Exercise instructions: Write out every record again, exactly.

Provided records:
*** Block opens ***

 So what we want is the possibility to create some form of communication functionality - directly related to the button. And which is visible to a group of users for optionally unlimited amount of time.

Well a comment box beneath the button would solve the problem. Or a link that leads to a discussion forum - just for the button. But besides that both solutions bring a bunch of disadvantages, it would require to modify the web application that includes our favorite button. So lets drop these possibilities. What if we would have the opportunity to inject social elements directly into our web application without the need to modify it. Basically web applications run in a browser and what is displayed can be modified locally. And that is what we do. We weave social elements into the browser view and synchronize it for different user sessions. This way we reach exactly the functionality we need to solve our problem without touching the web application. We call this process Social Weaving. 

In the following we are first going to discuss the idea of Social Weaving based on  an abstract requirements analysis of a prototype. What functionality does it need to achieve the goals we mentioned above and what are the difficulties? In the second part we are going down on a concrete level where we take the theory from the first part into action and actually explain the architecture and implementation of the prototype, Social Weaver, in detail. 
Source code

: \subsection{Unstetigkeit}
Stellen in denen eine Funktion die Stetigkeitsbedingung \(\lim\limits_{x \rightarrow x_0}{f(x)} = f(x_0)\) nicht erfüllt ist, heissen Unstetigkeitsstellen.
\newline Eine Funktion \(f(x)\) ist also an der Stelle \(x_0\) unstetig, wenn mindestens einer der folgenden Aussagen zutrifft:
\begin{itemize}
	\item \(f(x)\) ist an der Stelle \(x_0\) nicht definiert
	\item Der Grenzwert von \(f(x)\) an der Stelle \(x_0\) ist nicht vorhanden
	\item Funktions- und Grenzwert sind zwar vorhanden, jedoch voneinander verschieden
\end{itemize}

*** Block closes ***

Reply:
 So what we want is the possibility to create some form of communication functionality - directly related to the button. And which is visible to a group of users for optionally unlimited amount of time.

Well a comment box beneath the button would solve the problem. Or a link that leads to a discussion forum - just for the button. But besides that both solutions bring a bunch of disadvantages, it would require to modify the web application that includes our favorite button. So lets drop these possibilities. What if we would have the opportunity to inject social elements directly into our web application without the need to modify it. Basically web applications run in a browser and what is displayed can be modified locally. And that is what we do. We weave social elements into the browser view and synchronize it for different user sessions. This way we reach exactly the functionality we need to solve our problem without touching the web application. We call this process Social Weaving. 

In the following we are first going to discuss the idea of Social Weaving based on  an abstract requirements analysis of a prototype. What functionality does it need to achieve the goals we mentioned above and what are the difficulties? In the second part we are going down on a concrete level where we take the theory from the first part into action and actually explain the architecture and implementation of the prototype, Social Weaver, in detail. 
Source code

: \subsection{Unstetigkeit}
Stellen in denen eine Funktion die Stetigkeitsbedingung \(\lim\limits_{x \rightarrow x_0}{f(x)} = f(x_0)\) nicht erfüllt ist, heissen Unstetigkeitsstellen.
\newline Eine Funktion \(f(x)\) ist also an der Stelle \(x_0\) unstetig, wenn mindestens einer der folgenden Aussagen zutrifft:
\begin{itemize}
	\item \(f(x)\) ist an der Stelle \(x_0\) nicht definiert
	\item Der Grenzwert von \(f(x)\) an der Stelle \(x_0\) ist nicht vorhanden
	\item Funktions- und Grenzwert sind zwar vorhanden, jedoch voneinander verschieden
\end{itemize}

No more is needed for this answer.